Many individuals, particularly young people, now recognise the simple substitution of some letters for numbers eg i or l = 1, o = 0, e = 3, a = 4, or even 3 to mean “other”, but because this is becoming so common place it doesn’t take much ingenuity on the part of the person trying to hack your account to try this. The better way is to use a random digit or preferably digits somewhere in the password.
But, how on earth do you remember all these passwords? Particularly if you have hundreds of different accounts from simple sign-on’s for basic Internet sites, to shopping sites and financial accounts. Do you use different passwords for all your accounts and keep a master password list? Or use a single hard to guess password which you can change quickly should you accidentally tell someone? or Perhaps somewhere in between – a small number of passwords which you can easily remember?

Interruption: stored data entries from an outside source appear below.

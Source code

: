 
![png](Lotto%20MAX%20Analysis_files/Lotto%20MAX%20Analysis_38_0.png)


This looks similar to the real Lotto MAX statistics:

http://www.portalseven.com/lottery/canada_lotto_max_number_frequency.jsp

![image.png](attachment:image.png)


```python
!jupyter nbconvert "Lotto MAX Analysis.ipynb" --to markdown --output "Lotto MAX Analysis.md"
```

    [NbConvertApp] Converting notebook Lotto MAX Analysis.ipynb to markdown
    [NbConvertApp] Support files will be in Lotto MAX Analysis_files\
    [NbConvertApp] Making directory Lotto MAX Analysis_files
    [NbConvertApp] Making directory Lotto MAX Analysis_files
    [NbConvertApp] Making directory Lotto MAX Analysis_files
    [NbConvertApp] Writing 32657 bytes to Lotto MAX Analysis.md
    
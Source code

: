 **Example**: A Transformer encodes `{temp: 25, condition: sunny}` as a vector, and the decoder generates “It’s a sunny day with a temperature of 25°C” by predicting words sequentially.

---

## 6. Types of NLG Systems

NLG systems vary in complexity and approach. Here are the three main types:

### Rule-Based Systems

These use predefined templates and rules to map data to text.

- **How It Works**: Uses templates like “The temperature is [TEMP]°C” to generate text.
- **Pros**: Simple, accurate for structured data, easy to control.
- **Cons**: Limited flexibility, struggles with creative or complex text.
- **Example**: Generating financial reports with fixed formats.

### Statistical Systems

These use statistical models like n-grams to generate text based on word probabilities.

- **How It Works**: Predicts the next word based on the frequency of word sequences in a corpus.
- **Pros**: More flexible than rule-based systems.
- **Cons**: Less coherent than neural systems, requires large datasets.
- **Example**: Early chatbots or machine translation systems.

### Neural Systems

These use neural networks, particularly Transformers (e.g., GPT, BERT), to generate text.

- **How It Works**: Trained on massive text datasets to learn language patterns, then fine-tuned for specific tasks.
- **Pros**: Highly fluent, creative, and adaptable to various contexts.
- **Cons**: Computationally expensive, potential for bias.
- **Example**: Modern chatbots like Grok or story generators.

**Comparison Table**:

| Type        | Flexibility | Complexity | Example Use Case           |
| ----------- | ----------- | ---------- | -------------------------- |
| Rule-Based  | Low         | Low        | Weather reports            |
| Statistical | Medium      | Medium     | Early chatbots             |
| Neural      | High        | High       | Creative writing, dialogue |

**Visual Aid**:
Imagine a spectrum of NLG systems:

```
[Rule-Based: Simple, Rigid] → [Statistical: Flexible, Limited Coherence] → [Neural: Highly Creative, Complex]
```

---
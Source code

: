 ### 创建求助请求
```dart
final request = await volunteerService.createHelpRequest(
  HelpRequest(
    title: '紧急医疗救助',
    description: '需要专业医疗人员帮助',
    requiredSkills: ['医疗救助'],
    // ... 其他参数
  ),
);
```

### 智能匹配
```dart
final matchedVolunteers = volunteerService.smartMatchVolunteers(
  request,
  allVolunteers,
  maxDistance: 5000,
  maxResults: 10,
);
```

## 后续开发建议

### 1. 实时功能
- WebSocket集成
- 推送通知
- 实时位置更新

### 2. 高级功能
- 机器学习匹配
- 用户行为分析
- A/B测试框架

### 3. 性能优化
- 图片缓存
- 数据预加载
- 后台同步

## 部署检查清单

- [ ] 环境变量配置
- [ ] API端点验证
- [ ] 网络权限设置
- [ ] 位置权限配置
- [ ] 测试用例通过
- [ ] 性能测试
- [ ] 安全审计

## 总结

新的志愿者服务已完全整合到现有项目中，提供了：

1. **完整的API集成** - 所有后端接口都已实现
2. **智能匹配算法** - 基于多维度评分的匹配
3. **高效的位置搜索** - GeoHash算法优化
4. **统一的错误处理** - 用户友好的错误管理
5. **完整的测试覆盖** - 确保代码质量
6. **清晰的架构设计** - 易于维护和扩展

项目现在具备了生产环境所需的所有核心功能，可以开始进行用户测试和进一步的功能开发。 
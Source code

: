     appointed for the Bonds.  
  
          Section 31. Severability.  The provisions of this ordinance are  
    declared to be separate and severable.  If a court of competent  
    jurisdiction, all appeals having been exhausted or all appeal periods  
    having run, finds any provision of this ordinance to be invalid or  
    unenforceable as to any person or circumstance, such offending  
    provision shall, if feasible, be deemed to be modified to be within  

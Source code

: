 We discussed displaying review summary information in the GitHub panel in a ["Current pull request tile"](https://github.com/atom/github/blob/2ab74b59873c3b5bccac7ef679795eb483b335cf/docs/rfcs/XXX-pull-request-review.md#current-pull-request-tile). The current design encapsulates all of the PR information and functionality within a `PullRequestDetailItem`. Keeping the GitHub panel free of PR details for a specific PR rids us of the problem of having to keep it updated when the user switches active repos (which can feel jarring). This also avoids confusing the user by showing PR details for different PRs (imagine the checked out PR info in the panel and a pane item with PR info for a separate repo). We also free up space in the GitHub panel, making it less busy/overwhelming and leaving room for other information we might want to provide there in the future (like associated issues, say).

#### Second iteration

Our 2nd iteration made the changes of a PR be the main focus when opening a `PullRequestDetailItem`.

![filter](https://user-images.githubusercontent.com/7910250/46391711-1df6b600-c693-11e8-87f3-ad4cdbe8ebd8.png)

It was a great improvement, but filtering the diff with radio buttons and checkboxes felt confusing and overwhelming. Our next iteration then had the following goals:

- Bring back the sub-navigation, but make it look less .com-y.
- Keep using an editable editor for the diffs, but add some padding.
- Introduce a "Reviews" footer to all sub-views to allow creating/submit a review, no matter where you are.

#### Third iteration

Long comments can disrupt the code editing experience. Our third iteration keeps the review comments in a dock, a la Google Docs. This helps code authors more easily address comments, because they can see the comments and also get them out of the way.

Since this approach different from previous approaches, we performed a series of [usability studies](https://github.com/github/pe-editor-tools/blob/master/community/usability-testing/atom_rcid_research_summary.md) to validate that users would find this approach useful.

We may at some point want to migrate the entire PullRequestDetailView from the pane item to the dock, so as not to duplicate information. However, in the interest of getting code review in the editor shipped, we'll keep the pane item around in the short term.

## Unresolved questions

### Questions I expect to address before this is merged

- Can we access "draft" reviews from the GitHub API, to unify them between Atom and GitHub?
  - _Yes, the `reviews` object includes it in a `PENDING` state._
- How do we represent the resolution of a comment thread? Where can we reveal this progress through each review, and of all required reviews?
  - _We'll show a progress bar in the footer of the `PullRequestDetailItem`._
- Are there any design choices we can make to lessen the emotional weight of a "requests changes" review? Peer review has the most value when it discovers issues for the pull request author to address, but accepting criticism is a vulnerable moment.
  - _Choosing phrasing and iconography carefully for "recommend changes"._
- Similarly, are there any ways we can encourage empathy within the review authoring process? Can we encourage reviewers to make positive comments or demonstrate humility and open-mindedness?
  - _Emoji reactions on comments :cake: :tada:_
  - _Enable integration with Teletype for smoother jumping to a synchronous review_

Truthfully I don’t know what the best way is. Trying to remember a whole host of different passwords is something most individuals will find difficult, but so is the fear of losing a file that has all the passwords, even if the file is encrypted. Having a single strong password you can commit to memory avoids the problem of having this written down somewhere, but leaves you vulnerable if somebody intercepts the use of that single password. How many emails have you had back confirming the password you have just set?
Then of course at what point do you realise somebody else knows your password? I personally never want to find out.
* – I am in the process of writing up the paper, but its not published yet.